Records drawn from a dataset
*** Block opens ***

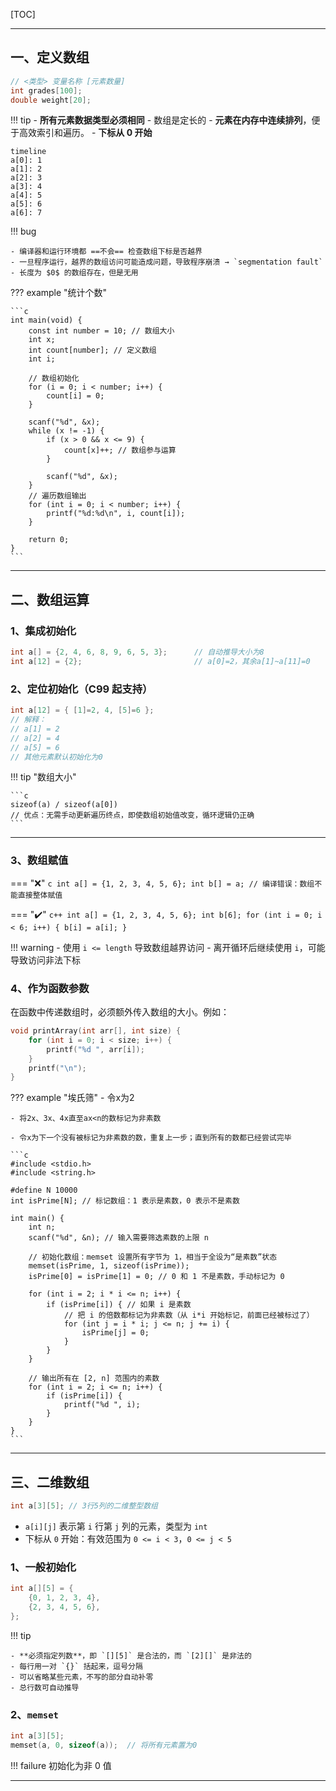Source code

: [TOC]

---


## 一、定义数组

```c
// <类型> 变量名称 [元素数量]
int grades[100];
double weight[20];
```

!!! tip
    - **所有元素数据类型必须相同**
    - 数组是定长的
    - **元素在内存中连续排列**，便于高效索引和遍历。
    - **下标从 0 开始**

```mermaid
timeline
a[0]: 1
a[1]: 2
a[2]: 3
a[3]: 4
a[4]: 5
a[5]: 6
a[6]: 7

```

!!! bug

    - 编译器和运行环境都 ==不会== 检查数组下标是否越界
    - 一旦程序运行，越界的数组访问可能造成问题，导致程序崩溃 → `segmentation fault`
    - 长度为 $0$ 的数组存在，但是无用



??? example "统计个数"

    ```c
    int main(void) {
        const int number = 10; // 数组大小
        int x;
        int count[number]; // 定义数组
        int i;
    
        // 数组初始化
        for (i = 0; i < number; i++) {
            count[i] = 0;
        }
    
        scanf("%d", &x);
        while (x != -1) {
            if (x > 0 && x <= 9) {
                count[x]++; // 数组参与运算
            }
    
            scanf("%d", &x);
        }
        // 遍历数组输出
        for (int i = 0; i < number; i++) {
            printf("%d:%d\n", i, count[i]);
        }
    
        return 0;
    }
    ```

---

## 二、数组运算

### 1、集成初始化

```c
int a[] = {2, 4, 6, 8, 9, 6, 5, 3};      // 自动推导大小为8
int a[12] = {2};                         // a[0]=2，其余a[1]~a[11]=0
```

### 2、定位初始化（C99 起支持）

```c
int a[12] = { [1]=2, 4, [5]=6 };
// 解释：
// a[1] = 2
// a[2] = 4
// a[5] = 6
// 其他元素默认初始化为0
```

!!! tip "数组大小"

    ```c
    sizeof(a) / sizeof(a[0])
    // 优点：无需手动更新遍历终点，即使数组初始值改变，循环逻辑仍正确
    ```

------

### 3、数组赋值

=== "❌"
    ```c
    int a[] = {1, 2, 3, 4, 5, 6};
    int b[] = a; // 编译错误：数组不能直接整体赋值
    ```

=== "✔️"
    ```c++
    int a[] = {1, 2, 3, 4, 5, 6};
    int b[6];
    for (int i = 0; i < 6; i++) {
        b[i] = a[i];
    }
    ```

!!! warning
    - 使用 `i <= length` 导致数组越界访问
	- 离开循环后继续使用 `i`，可能导致访问非法下标

### 4、作为函数参数

在函数中传递数组时，必须额外传入数组的大小。例如：

```c
void printArray(int arr[], int size) {
    for (int i = 0; i < size; i++) {
        printf("%d ", arr[i]);
    }
    printf("\n");
}
```

??? example "埃氏筛"
    - 令x为2
    
    - 将2x、3x、4x直至ax<n的数标记为非素数
    
    - 令x为下一个没有被标记为非素数的数，重复上一步；直到所有的数都已经尝试完毕
    
    ```c
    #include <stdio.h>
    #include <string.h>
    
    #define N 10000
    int isPrime[N]; // 标记数组：1 表示是素数，0 表示不是素数
    
    int main() {
        int n;
        scanf("%d", &n); // 输入需要筛选素数的上限 n
    
        // 初始化数组：memset 设置所有字节为 1，相当于全设为“是素数”状态
        memset(isPrime, 1, sizeof(isPrime));
        isPrime[0] = isPrime[1] = 0; // 0 和 1 不是素数，手动标记为 0
    
        for (int i = 2; i * i <= n; i++) {
            if (isPrime[i]) { // 如果 i 是素数
                // 把 i 的倍数都标记为非素数（从 i*i 开始标记，前面已经被标过了）
                for (int j = i * i; j <= n; j += i) {
                    isPrime[j] = 0;
                }
            }
        }
    
        // 输出所有在 [2, n] 范围内的素数
        for (int i = 2; i <= n; i++) {
            if (isPrime[i]) {
                printf("%d ", i);
            }
        }
    }
    ```

---

## 三、二维数组

```c
int a[3][5]; // 3行5列的二维整型数组
```

- `a[i][j]` 表示第 `i` 行第 `j` 列的元素，类型为 `int`
- 下标从 `0` 开始：有效范围为 `0 <= i < 3`，`0 <= j < 5`

### 1、一般初始化

```c
int a[][5] = {
    {0, 1, 2, 3, 4},
    {2, 3, 4, 5, 6},
};
```

!!! tip

    - **必须指定列数**，即 `[][5]` 是合法的，而 `[2][]` 是非法的
    - 每行用一对 `{}` 括起来，逗号分隔
    - 可以省略某些元素，不写的部分自动补零
    - 总行数可自动推导

### 2、`memset`

```c
int a[3][5];
memset(a, 0, sizeof(a));  // 将所有元素置为0
```

!!! failure
	初始化为非 0 值

---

*** Block closes ***

Assigned task>
Write out every line from the data above that includes "isPrime".

Answer section>
    int isPrime[N]; // 标记数组：1 表示是素数，0 表示不是素数
        memset(isPrime, 1, sizeof(isPrime));
        isPrime[0] = isPrime[1] = 0; // 0 和 1 不是素数，手动标记为 0
            if (isPrime[i]) { // 如果 i 是素数
                    isPrime[j] = 0;
            if (isPrime[i]) {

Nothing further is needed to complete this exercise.